As population increased, and as the landscape of the Taraco Peninsula began to fill up, the difficulty and costs of village fissioning and relocation rose, while scale-related stresses and conflicts also increased. This will become apparent when the overall demographic patterns of the Middle Formative are discussed later in this chapter. This being the case, it is not surprising that we witness an increase in the scale and elaboration of the hypothetical correlates of competitive feasting. Decorated serving ceramics (bowls) become common in the Late Chiripa phase, accounting for as much as 6.5% of some assemblages ([Steadman 1999]: 66). Throughout the Late Chiripa phase we also see a steady increase in the size and elaboration of public architectural complexes, as, I document at length in section 6.3.
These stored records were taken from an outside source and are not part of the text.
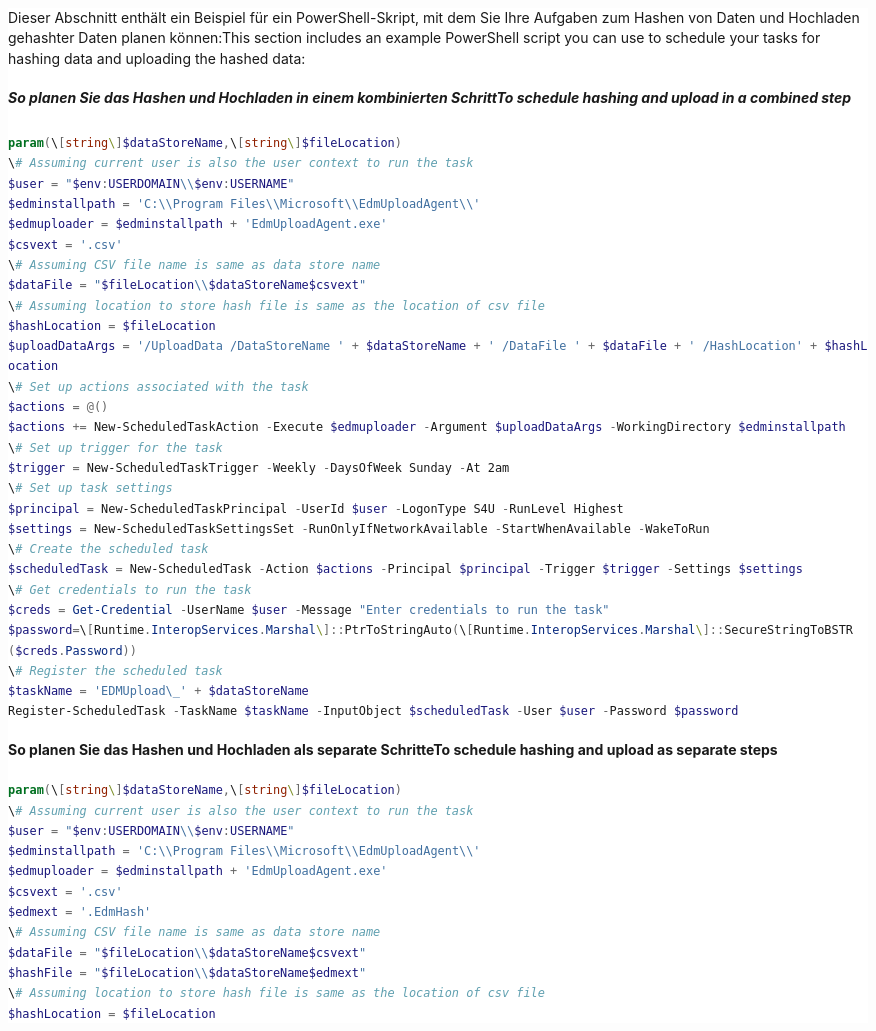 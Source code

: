 <span data-ttu-id="a938e-313">Dieser Abschnitt enthält ein Beispiel für ein PowerShell-Skript, mit dem Sie Ihre Aufgaben zum Hashen von Daten und Hochladen gehashter Daten planen können:</span><span class="sxs-lookup"><span data-stu-id="a938e-313">This section includes an example PowerShell script you can use to schedule your tasks for hashing data and uploading the hashed data:</span></span>

##### <a name="to-schedule-hashing-and-upload-in-a-combined-step"></a><span data-ttu-id="a938e-314">So planen Sie das Hashen und Hochladen in einem kombinierten Schritt</span><span class="sxs-lookup"><span data-stu-id="a938e-314">To schedule hashing and upload in a combined step</span></span>

```powershell
param(\[string\]$dataStoreName,\[string\]$fileLocation)
\# Assuming current user is also the user context to run the task
$user = "$env:USERDOMAIN\\$env:USERNAME"
$edminstallpath = 'C:\\Program Files\\Microsoft\\EdmUploadAgent\\'
$edmuploader = $edminstallpath + 'EdmUploadAgent.exe'
$csvext = '.csv'
\# Assuming CSV file name is same as data store name
$dataFile = "$fileLocation\\$dataStoreName$csvext"
\# Assuming location to store hash file is same as the location of csv file
$hashLocation = $fileLocation
$uploadDataArgs = '/UploadData /DataStoreName ' + $dataStoreName + ' /DataFile ' + $dataFile + ' /HashLocation' + $hashLocation
\# Set up actions associated with the task
$actions = @()
$actions += New-ScheduledTaskAction -Execute $edmuploader -Argument $uploadDataArgs -WorkingDirectory $edminstallpath
\# Set up trigger for the task
$trigger = New-ScheduledTaskTrigger -Weekly -DaysOfWeek Sunday -At 2am
\# Set up task settings
$principal = New-ScheduledTaskPrincipal -UserId $user -LogonType S4U -RunLevel Highest
$settings = New-ScheduledTaskSettingsSet -RunOnlyIfNetworkAvailable -StartWhenAvailable -WakeToRun
\# Create the scheduled task
$scheduledTask = New-ScheduledTask -Action $actions -Principal $principal -Trigger $trigger -Settings $settings
\# Get credentials to run the task
$creds = Get-Credential -UserName $user -Message "Enter credentials to run the task"
$password=\[Runtime.InteropServices.Marshal\]::PtrToStringAuto(\[Runtime.InteropServices.Marshal\]::SecureStringToBSTR($creds.Password))
\# Register the scheduled task
$taskName = 'EDMUpload\_' + $dataStoreName
Register-ScheduledTask -TaskName $taskName -InputObject $scheduledTask -User $user -Password $password
```

#### <a name="to-schedule-hashing-and-upload-as-separate-steps"></a><span data-ttu-id="a938e-315">So planen Sie das Hashen und Hochladen als separate Schritte</span><span class="sxs-lookup"><span data-stu-id="a938e-315">To schedule hashing and upload as separate steps</span></span>

```powershell
param(\[string\]$dataStoreName,\[string\]$fileLocation)
\# Assuming current user is also the user context to run the task
$user = "$env:USERDOMAIN\\$env:USERNAME"
$edminstallpath = 'C:\\Program Files\\Microsoft\\EdmUploadAgent\\'
$edmuploader = $edminstallpath + 'EdmUploadAgent.exe'
$csvext = '.csv'
$edmext = '.EdmHash'
\# Assuming CSV file name is same as data store name
$dataFile = "$fileLocation\\$dataStoreName$csvext"
$hashFile = "$fileLocation\\$dataStoreName$edmext"
\# Assuming location to store hash file is same as the location of csv file
$hashLocation = $fileLocation
```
Another significant point of this chapter is that political units integrating large populations over significant geographical areas - multi-community polities - had yet to emerge. I make this statement in order to correct some common misconceptions regarding the nature of the Chiripa political formation. I refer specifically to Browman's concept of a ``Chiripa polity''[*] integrating much of the southern Titicaca Basin. This conception of Upper House Level-contemporary political organization has recently been echoed by Stanish, who sees multi-community polities emerging earlier in the southern Titicaca Basin than in adjacent areas, largely on the basis of his interpretation of the Chiripa sequence ([Stanish et al. 1997]: 11). Much of this chapter will be devoted to refuting this hypothesis, using the evidence of the Chiripa architectural sequence, and, especially, the properties and dynamics of the Middle Formative settlement system. My basic contention is that during the Middle Formative Period the Taraco Peninsula communities participated in a continuous regional escalation of commensal politics and of external exchange relations. These developments set the stage for the emergence of true multi-community polities, which occurred, in fact, early in the following Late Formative Period.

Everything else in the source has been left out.